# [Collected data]
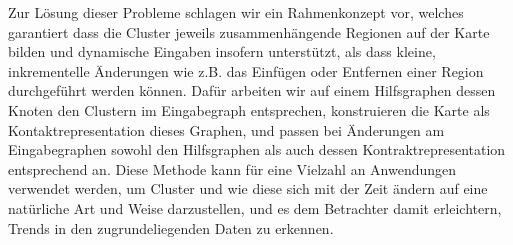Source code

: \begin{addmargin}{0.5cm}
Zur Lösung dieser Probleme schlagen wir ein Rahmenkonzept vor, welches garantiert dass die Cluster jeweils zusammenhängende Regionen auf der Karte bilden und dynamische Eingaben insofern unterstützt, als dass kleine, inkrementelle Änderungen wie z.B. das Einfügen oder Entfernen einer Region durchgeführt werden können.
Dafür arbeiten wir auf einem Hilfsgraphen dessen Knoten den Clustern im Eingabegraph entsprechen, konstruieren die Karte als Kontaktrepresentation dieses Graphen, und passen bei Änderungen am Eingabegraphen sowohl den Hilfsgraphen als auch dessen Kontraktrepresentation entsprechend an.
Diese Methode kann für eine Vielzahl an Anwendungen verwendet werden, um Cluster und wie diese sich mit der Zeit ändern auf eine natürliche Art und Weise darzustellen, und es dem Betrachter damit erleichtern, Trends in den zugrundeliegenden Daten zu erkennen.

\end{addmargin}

* * *

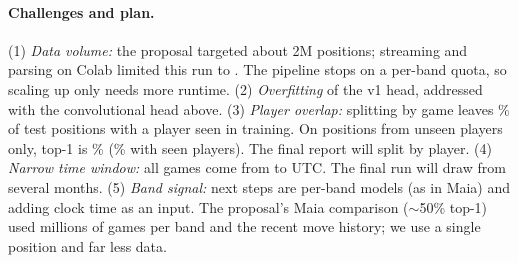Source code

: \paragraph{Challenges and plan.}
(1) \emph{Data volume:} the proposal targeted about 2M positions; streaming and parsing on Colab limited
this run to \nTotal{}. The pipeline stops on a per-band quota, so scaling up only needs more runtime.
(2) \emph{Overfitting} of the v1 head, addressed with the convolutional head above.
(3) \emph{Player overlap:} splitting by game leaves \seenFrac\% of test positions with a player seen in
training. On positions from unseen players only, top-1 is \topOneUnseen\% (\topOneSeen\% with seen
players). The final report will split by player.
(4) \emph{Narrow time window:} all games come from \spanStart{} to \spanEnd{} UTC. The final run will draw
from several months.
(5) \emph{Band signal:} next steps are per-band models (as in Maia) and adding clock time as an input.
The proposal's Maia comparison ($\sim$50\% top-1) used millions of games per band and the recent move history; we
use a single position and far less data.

---

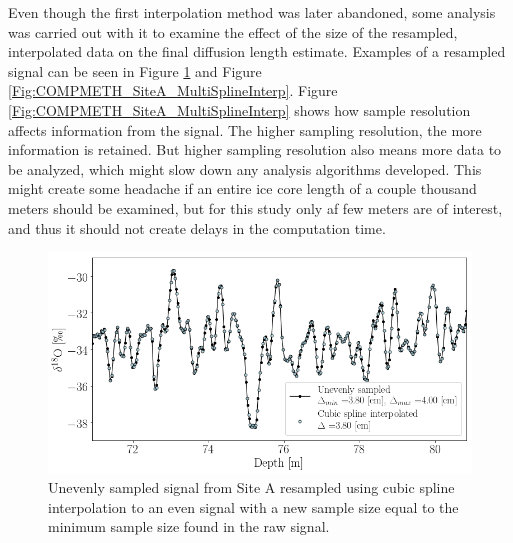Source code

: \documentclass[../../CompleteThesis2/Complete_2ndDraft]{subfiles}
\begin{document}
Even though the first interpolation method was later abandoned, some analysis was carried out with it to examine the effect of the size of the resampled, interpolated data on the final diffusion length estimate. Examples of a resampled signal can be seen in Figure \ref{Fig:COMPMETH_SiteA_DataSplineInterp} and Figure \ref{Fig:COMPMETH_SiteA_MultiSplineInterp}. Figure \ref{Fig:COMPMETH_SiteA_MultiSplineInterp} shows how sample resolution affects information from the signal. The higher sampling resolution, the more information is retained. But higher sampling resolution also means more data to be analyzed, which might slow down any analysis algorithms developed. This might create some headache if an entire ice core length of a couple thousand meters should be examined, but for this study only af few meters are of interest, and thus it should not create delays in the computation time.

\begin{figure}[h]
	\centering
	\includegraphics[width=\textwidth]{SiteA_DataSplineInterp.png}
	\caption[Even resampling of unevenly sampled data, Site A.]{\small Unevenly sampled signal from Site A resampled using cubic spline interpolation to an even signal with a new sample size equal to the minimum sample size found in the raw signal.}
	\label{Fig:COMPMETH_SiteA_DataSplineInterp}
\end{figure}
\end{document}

# [Your assignment]
"size" is the string to look for; please copy every line of the records above where it appears.

# [Solution to this exercise]
Even though the first interpolation method was later abandoned, some analysis was carried out with it to examine the effect of the size of the resampled, interpolated data on the final diffusion length estimate. Examples of a resampled signal can be seen in Figure \ref{Fig:COMPMETH_SiteA_DataSplineInterp} and Figure \ref{Fig:COMPMETH_SiteA_MultiSplineInterp}. Figure \ref{Fig:COMPMETH_SiteA_MultiSplineInterp} shows how sample resolution affects information from the signal. The higher sampling resolution, the more information is retained. But higher sampling resolution also means more data to be analyzed, which might slow down any analysis algorithms developed. This might create some headache if an entire ice core length of a couple thousand meters should be examined, but for this study only af few meters are of interest, and thus it should not create delays in the computation time.
	\caption[Even resampling of unevenly sampled data, Site A.]{\small Unevenly sampled signal from Site A resampled using cubic spline interpolation to an even signal with a new sample size equal to the minimum sample size found in the raw signal.}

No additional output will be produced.